**Work task**
Reproduce only the lines from the line containing "linked repository, and" to the end of the entries below, including both of those lines.

**Records shown**
# # # # #

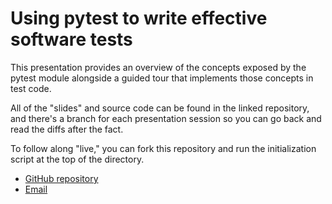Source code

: # Using pytest to write effective software tests

This presentation provides an overview of the concepts exposed by the pytest
module alongside a guided tour that implements those concepts in test code.

All of the "slides" and source code can be found in the linked repository, and
there's a branch for each presentation session so you can go back and read the
diffs after the fact.

To follow along "live," you can fork this repository and run the initialization
script at the top of the directory.

* [GitHub repository](https://github.com/mhale-bb/using_pytest)
* [Email](mailto:mhale@idealintegrations.net)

# # # # #

**Result below**
All of the "slides" and source code can be found in the linked repository, and
there's a branch for each presentation session so you can go back and read the
diffs after the fact.

To follow along "live," you can fork this repository and run the initialization
script at the top of the directory.

* [GitHub repository](https://github.com/mhale-bb/using_pytest)
* [Email](mailto:mhale@idealintegrations.net)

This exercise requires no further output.